I knew going into the season we had a chance to be really good. I was locked in and ready to drive the team hard. As we started practice though, I noticed something different. I really didn’t have to say much.
Obviously with the whole team coming back our guys knew what to expect. We had added a couple of freshmen that year, so obviously they had to pick things up, but with so many veterans we really didn’t have to slow down. The new guys could just pay attention and pick things up as we moved along.
But what I noticed was the way the guys were coaching each other. It wasn’t just that they knew what to do, it was more that they knew what our standards were. They knew what was good enough, and what wasn’t. Our mission was always “Championship level, everything we do.” They had won championships before and been deep in the NCAA Tournament. So not only did they know what was expected of them, they knew what the right level looked like. And the best part about it, was they were holding each other accountable for our championship level standard.
I remember specifically how powerful the feeling was when I would blow my whistle and before I could drop it out of my mouth to say something, one of my players would beat me to it. I would stop shell drill when something wasn’t right and I’d hear “C’mon, no middle, let’s go.” Or I would blow the whistle and immediately here “That’s not good enough, let’s go, do it again.” They were coaching each other. They knew what championship level looked like and they were holding one another accountable to that standard.
As a coach, it almost made me feel good when there was a mistake. To know that they were going to correct it, to coach one another, and to be coached by one another, was very powerful. They were taking ownership of our daily approach, and taking responsibility for our standards.
This is where you are trying to get as a team. I didn’t set out to get to that point – at that time, in my fourth year as a head coach, I hadn’t really thought about that type of scenario. But I learned a lot about it from my players, seeing the way they took on the responsibility. From that point forward, it made me think about how you create that kind of atmosphere for your team.

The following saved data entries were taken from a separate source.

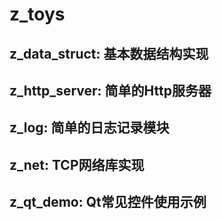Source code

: # z_toys

## z_data_struct: 基本数据结构实现

## z_http_server: 简单的Http服务器

## z_log: 简单的日志记录模块

## z_net: TCP网络库实现

## z_qt_demo: Qt常见控件使用示例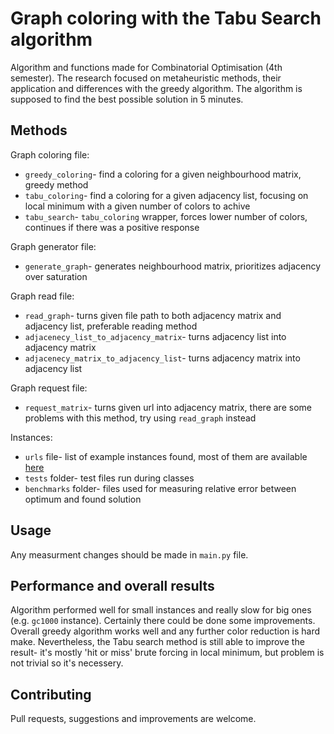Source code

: # Graph coloring with the Tabu Search algorithm

Algorithm and functions made for Combinatorial Optimisation (4th semester). The research focused on metaheuristic methods, their application and differences with the greedy algorithm. The algorithm is supposed to find the best possible solution in 5 minutes.

## Methods

Graph coloring file:

- `greedy_coloring`- find a coloring for a given neighbourhood matrix, greedy method
- `tabu_coloring`- find a coloring for a given adjacency list, focusing on local minimum with a given number of colors to achive
- `tabu_search`- `tabu_coloring` wrapper, forces lower number of colors, continues if there was a positive response

Graph generator file:

- `generate_graph`- generates neighbourhood matrix, prioritizes adjacency over saturation

Graph read file:

- `read_graph`- turns given file path to both adjacency matrix and adjacency list, preferable reading method
- `adjacenecy_list_to_adjacency_matrix`- turns adjacency list into adjacency matrix
- `adjacenecy_matrix_to_adjacency_list`- turns adjacency matrix into adjacency list

Graph request file:

- `request_matrix`- turns given url into adjacency matrix, there are some problems with this method, try using `read_graph` instead

Instances:

- `urls` file- list of example instances found, most of them are available [here](https://mat.gsia.cmu.edu/COLOR/instances.html)
- `tests` folder- test files run during classes
- `benchmarks` folder- files used for measuring relative error between optimum and found solution

## Usage

Any measurment changes should be made in `main.py` file.

## Performance and overall results

Algorithm performed well for small instances and really slow for big ones (e.g. `gc1000` instance). Certainly there could be done some improvements. Overall greedy algorithm works well and any further color reduction is hard make. Nevertheless, the Tabu search method is still able to improve the result- it's mostly 'hit or miss' brute forcing in local minimum, but problem is not trivial so it's necessery.

## Contributing

Pull requests, suggestions and improvements are welcome.
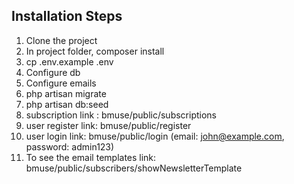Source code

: <!-- CONTRIBUTING -->
## Installation Steps



1. Clone the project
2. In project folder, composer install
3. cp .env.example .env
4. Configure db
5. Configure emails
6. php artisan migrate
7. php artisan db:seed
8. subscription link : bmuse/public/subscriptions
9. user register link: bmuse/public/register
10. user login link: bmuse/public/login (email: john@example.com, password: admin123)
11.  To see the email templates link: bmuse/public/subscribers/showNewsletterTemplate



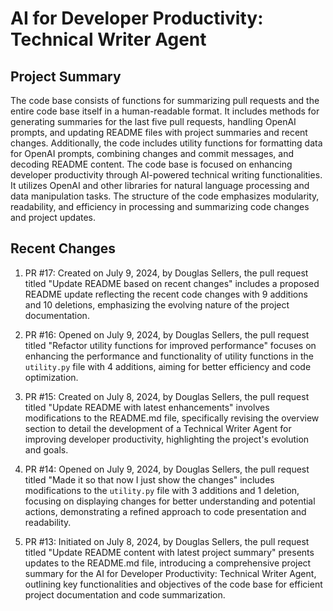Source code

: # AI for Developer Productivity: Technical Writer Agent
## Project Summary

The code base consists of functions for summarizing pull requests and the entire code base itself in a human-readable format. It includes methods for generating summaries for the last five pull requests, handling OpenAI prompts, and updating README files with project summaries and recent changes. Additionally, the code includes utility functions for formatting data for OpenAI prompts, combining changes and commit messages, and decoding README content. The code base is focused on enhancing developer productivity through AI-powered technical writing functionalities. It utilizes OpenAI and other libraries for natural language processing and data manipulation tasks. The structure of the code emphasizes modularity, readability, and efficiency in processing and summarizing code changes and project updates.

## Recent Changes

1. PR #17: Created on July 9, 2024, by Douglas Sellers, the pull request titled "Update README based on recent changes" includes a proposed README update reflecting the recent code changes with 9 additions and 10 deletions, emphasizing the evolving nature of the project documentation.
   
2. PR #16: Opened on July 9, 2024, by Douglas Sellers, the pull request titled "Refactor utility functions for improved performance" focuses on enhancing the performance and functionality of utility functions in the `utility.py` file with 4 additions, aiming for better efficiency and code optimization.
   
3. PR #15: Created on July 8, 2024, by Douglas Sellers, the pull request titled "Update README with latest enhancements" involves modifications to the README.md file, specifically revising the overview section to detail the development of a Technical Writer Agent for improving developer productivity, highlighting the project's evolution and goals.
   
4. PR #14: Opened on July 9, 2024, by Douglas Sellers, the pull request titled "Made it so that now I just show the changes" includes modifications to the `utility.py` file with 3 additions and 1 deletion, focusing on displaying changes for better understanding and potential actions, demonstrating a refined approach to code presentation and readability.
   
5. PR #13: Initiated on July 8, 2024, by Douglas Sellers, the pull request titled "Update README content with latest project summary" presents updates to the README.md file, introducing a comprehensive project summary for the AI for Developer Productivity: Technical Writer Agent, outlining key functionalities and objectives of the code base for efficient project documentation and code summarization.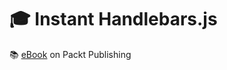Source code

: # :mortar_board: Instant Handlebars.js

:books: [eBook][ebook] on Packt Publishing

[ebook]: https://www.packtpub.com/web-development/instant-handlebarsjs-instant
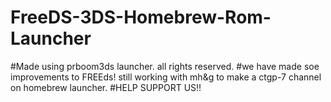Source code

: # FreeDS-3DS-Homebrew-Rom-Launcher
#Made using prboom3ds launcher. all rights reserved.
#we have made soe improvements to FREEds! still working with mh&g to make a ctgp-7 channel on homebrew launcher.
#HELP SUPPORT US!!
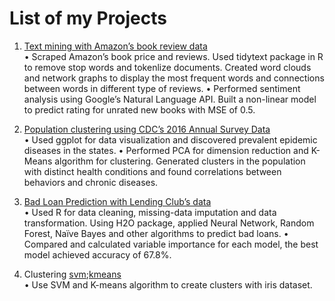 # List of my Projects

1. [Text mining with Amazon’s book review data](https://github.com/yusuzech/machine-learning-projects/blob/master/amazon_text_mining/Presentation.pdf)  
•	Scraped Amazon’s book price and reviews. Used tidytext package in R to remove stop words and tokenlize documents. Created word clouds and network graphs to display the most frequent words and connections between words in different type of reviews.
•	Performed sentiment analysis using Google’s Natural Language API. Built a non-linear model to predict rating for unrated new books with MSE of 0.5.

2. [Population clustering using CDC’s 2016 Annual Survey Data](https://github.com/yusuzech/machine-learning-projects/blob/master/cdc_clustering/homework.md)   
•	Used ggplot for data visualization and discovered prevalent epidemic diseases in the states.
•	Performed PCA for dimension reduction and K-Means algorithm for clustering. Generated clusters in the population with distinct health conditions and found correlations between behaviors and chronic diseases. 

3. [Bad Loan Prediction with Lending Club’s data](https://github.com/yusuzech/machine-learning-projects/blob/master/LendingClubML.ipynb)   
•	Used R for data cleaning, missing-data imputation and data transformation. Using H2O package, applied Neural Network, Random Forest, Naïve Bayes and other algorithms to predict bad loans.
•	Compared and calculated variable importance for each model, the best model achieved accuracy of 67.8%.

1. Clustering [svm](https://github.com/yusuzech/machine-learning-projects/blob/master/clustering/iris_svm.ipynb);[kmeans](https://github.com/yusuzech/machine-learning-projects/blob/master/clustering/Kmeans%20Cluster%20Iris.ipynb)  
•	Use SVM and K-means algorithm to create clusters with iris dataset.   
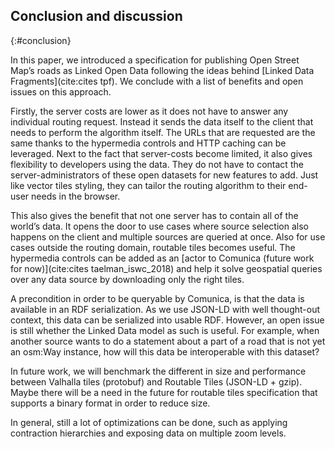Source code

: ##  Conclusion and discussion
{:#conclusion}

In this paper, we introduced a specification for publishing Open Street Map’s roads as Linked Open Data following the ideas behind [Linked Data Fragments](cite:cites tpf).
We conclude with a list of benefits and open issues on this approach.

Firstly, the server costs are lower as it does not have to answer any individual routing request.
Instead it sends the data itself to the client that needs to perform the algorithm itself.
The URLs that are requested are the same thanks to the hypermedia controls and HTTP caching can be leveraged.
Next to the fact that server-costs become limited, it also gives flexibility to developers using the data.
They do not have to contact the server-administrators of these open datasets for new features to add.
Just like vector tiles styling, they can tailor the routing algorithm to their end-user needs in the browser.
 
This also gives the benefit that not one server has to contain all of the world’s data.
It opens the door to use cases where source selection also happens on the client and multiple sources are queried at once.
Also for use cases outside the routing domain, routable tiles becomes useful.
The hypermedia controls can be added as an [actor to Comunica (future work for now)](cite:cites taelman_iswc_2018) and help it solve geospatial queries over any data source by downloading only the right tiles.

A precondition in order to be queryable by Comunica, is that the data is available in an RDF serialization.
As we use JSON-LD with well thought-out context, this data can be serialized into usable RDF.
However, an open issue is still whether the Linked Data model as such is useful.
For example, when another source wants to do a statement about a part of a road that is not yet an osm:Way instance, how will this data be interoperable with this dataset?

In future work, we will benchmark the different in size and performance between Valhalla tiles (protobuf) and Routable Tiles (JSON-LD + gzip).
Maybe there will be a need in the future for routable tiles specification that supports a binary format in order to reduce size.

In  general, still a lot of optimizations can be done, such as applying contraction hierarchies and exposing data on multiple zoom levels.

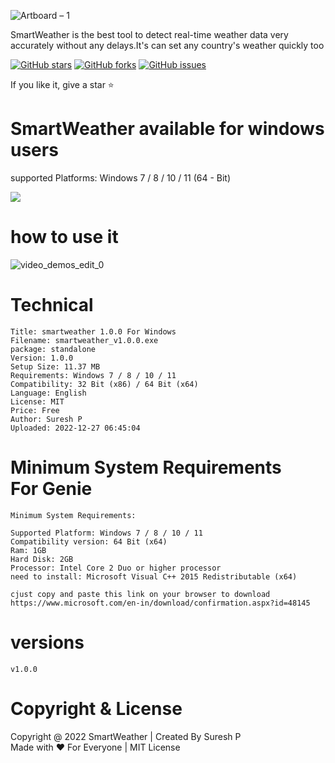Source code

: 
![Artboard – 1](https://user-images.githubusercontent.com/112636345/209669100-eeca9a08-0488-49dd-b639-14d025503f40.png)

<p>SmartWeather is the best tool to detect real-time weather data very accurately without any delays.It's can set any country's weather quickly too</p>

[![GitHub stars](https://img.shields.io/github/stars/sureshpandiyan1/SmartWeather)](https://github.com/sureshpandiyan1/SmartWeather/stargazers)
[![GitHub forks](https://img.shields.io/github/forks/sureshpandiyan1/SmartWeather)](https://github.com/sureshpandiyan1/SmartWeather/network)
[![GitHub issues](https://img.shields.io/github/issues/sureshpandiyan1/SmartWeather)](https://github.com/sureshpandiyan1/SmartWeather/issues)

If you like it, give a star ⭐

# SmartWeather available for windows users

<p> supported Platforms: Windows 7 / 8 / 10 / 11 (64 - Bit)</p>
<a href="https://www.mediafire.com/file/k4v1isikdny1ha4/smartweather_v1.0.0.exe/file">
<div>
<img src="https://user-images.githubusercontent.com/112636345/209668894-71c4e887-f7ab-42e4-a21d-b14b2ceb5fad.png">
</div>
<div>
</a>

# how to use it


![video_demos_edit_0](https://user-images.githubusercontent.com/112636345/209670568-756025b2-8091-4dbf-b7ed-d19ab7404c40.gif)


# Technical
    
    Title: smartweather 1.0.0 For Windows
    Filename: smartweather_v1.0.0.exe
    package: standalone 
    Version: 1.0.0
    Setup Size: 11.37 MB
    Requirements: Windows 7 / 8 / 10 / 11
    Compatibility: 32 Bit (x86) / 64 Bit (x64)
    Language: English
    License: MIT
    Price: Free
    Author: Suresh P
    Uploaded: 2022-12-27 06:45:04
    

# Minimum System Requirements <br> For Genie

    Minimum System Requirements:

    Supported Platform: Windows 7 / 8 / 10 / 11
    Compatibility version: 64 Bit (x64)
    Ram: 1GB
    Hard Disk: 2GB
    Processor: Intel Core 2 Duo or higher processor
    need to install: Microsoft Visual C++ 2015 Redistributable (x64)

    cjust copy and paste this link on your browser to download 
    https://www.microsoft.com/en-in/download/confirmation.aspx?id=48145



# versions

    v1.0.0


# Copyright & License
 
<span>Copyright @ 2022 SmartWeather | Created By Suresh P <br></span> 
<span>Made with ❤️ For Everyone | MIT License</span>
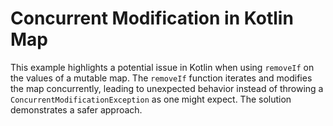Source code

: # Concurrent Modification in Kotlin Map
This example highlights a potential issue in Kotlin when using `removeIf` on the values of a mutable map.  The `removeIf` function iterates and modifies the map concurrently, leading to unexpected behavior instead of throwing a `ConcurrentModificationException` as one might expect.  The solution demonstrates a safer approach.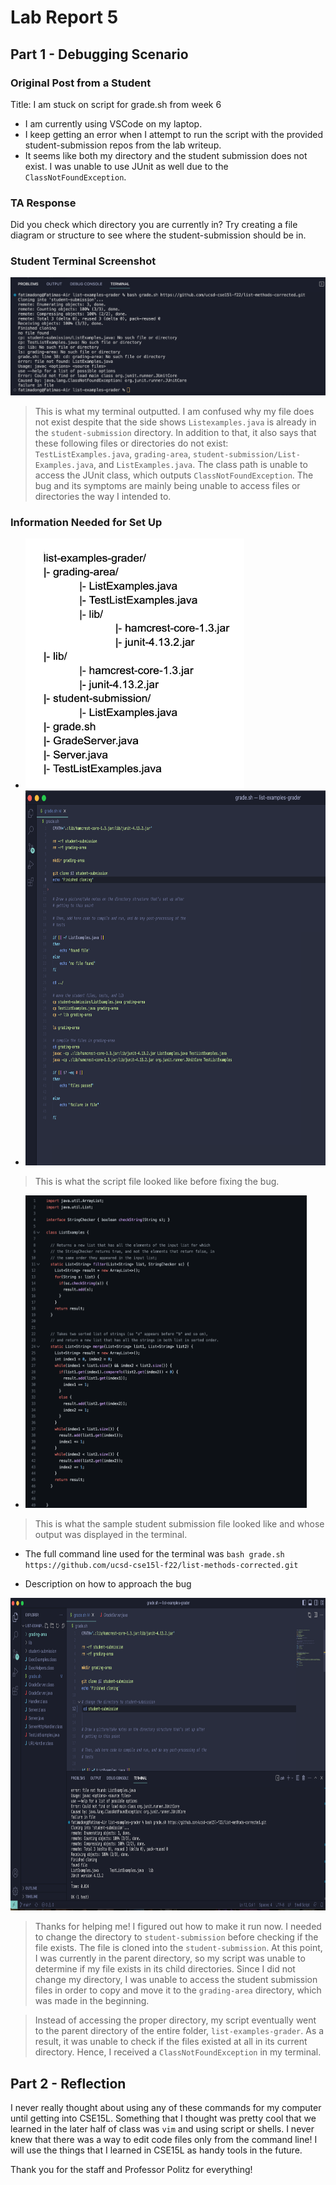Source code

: # Lab Report 5

## Part 1 - Debugging Scenario 

### Original Post from a Student

Title: I am stuck on script for grade.sh from week 6

* I am currently using VSCode on my laptop.
* I keep getting an error when I attempt to run the script with the provided student-submission repos from the lab writeup.
* It seems like both my directory and the student submission does not exist. I was unable to use JUnit as well due to the `ClassNotFoundException`.

### TA Response

Did you check which directory you are currently in? Try creating a file diagram or structure to see where the student-submission should be in.

### Student Terminal Screenshot

![Image](lab5StudentTerminal.png)

> This is what my terminal outputted. I am confused why my file does not exist despite that the side shows `Listexamples.java` is already in the `student-submission` directory. 
In addition to that, it also says that these following files or directories do not exist: `TestListExamples.java`, `grading-area`, `student-submission/List-Examples.java`, and `ListExamples.java`. 
The class path is unable to access the JUnit class, which outputs `ClassNotFoundException`. The bug and its symptoms are mainly being unable to access files or directories the way I intended to.
 
### Information Needed for Set Up 
 * <img src="fileStructureLab5.png" style= "width:350px; height:400px;">
 
 * <img src="beforeBugL5.png" style= "width:750px; height:600px;">
 
 > This is what the script file looked like before fixing the bug.
 
 * <img src="sampleStudentL5.png" style= "width:450px; height:500px;">
 
 > This is what the sample student submission file looked like and whose output was displayed in the terminal.

* The full command line used for the terminal was `bash grade.sh https://github.com/ucsd-cse15l-f22/list-methods-corrected.git`

* Description on how to approach the bug

<img src="lab5SuccessfulStudentOutput.png" style= "width:850px; height:500px;">

> Thanks for helping me! I figured out how to make it run now. I needed to change the directory to `student-submission` 
before checking if the file exists. The file is cloned into the `student-submission`. At this point, I was currently in the parent directory, so my script was unable to
determine if my file exists in its child directories. Since I did not change my directory, I was unable to access the student submission files in order to copy and move it to the `grading-area`
directory, which was made in the beginning.

 > Instead of accessing the proper directory, my script eventually went to the parent directory of the entire folder, `list-examples-grader`. As a result, it was unable to 
 check if the files existed at all in its current directory. Hence, I received a `ClassNotFoundException` in my terminal.

## Part 2 - Reflection

I never really thought about using any of these commands for my computer until getting into CSE15L. Something that I thought was pretty cool that we learned in the later half of class was `vim` and 
using script or shells. I never knew that there was a way to edit code files only from the command line! I will use the things that I learned in CSE15L as handy tools in the future.

Thank you for the staff and Professor Politz for everything!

There is no question it was the right combination of talent, success, leadership and culture. Talent makes a big difference, it always does. When the difficult stuff that you have to do to win comes naturally for your players it makes the buy-in that much easier. We also had some great natural leaders on that team – players that were generally concerned about the success of the team and the mentality of their teammates – and that makes a big difference. It was natural for many of them to speak up
But I also think it’s an environment you have to create. You have to give your players the room to take ownership, to speak up, and to lead. It was something that was a part of our culture, certainly off the floor. I always wanted to give my players a voice, to listen to them, to ask them how they felt about what was going on with the program. So I do feel like we created an environment that made them comfortable speaking up.
However asking their opinion in the office off the court is a little different than giving them some space in practice. I always had a pretty dominant voice in practice, because I didn’t want there to ever be any doubt about the message. I had to learn to give my players some room to take ownership, to give them the space to speak up. Sometimes I simply would ask them after I blew the whistle “Is that good enough for us?” And let them respond.
We want leadership, we want ownership, we want our players to take responsibility. But do we allow our players to actually take that on, or are we too busy telling them what we want them to do? We too often think coaching is telling our players what to do, when really it’s teaching them how to take responsibility for what they are doing. Too often the head coaches voice is the only one ringing in the gym, and the players are being told what to think. That suppresses their ability to lead, their ability to really own what they are doing.
Keep a close eye on the impact of your own voice. If you want leadership and ownership from your players, give them the space to make that happen.
Best teams I’ve coached – whistle drops out of my mouth, they are already saying something.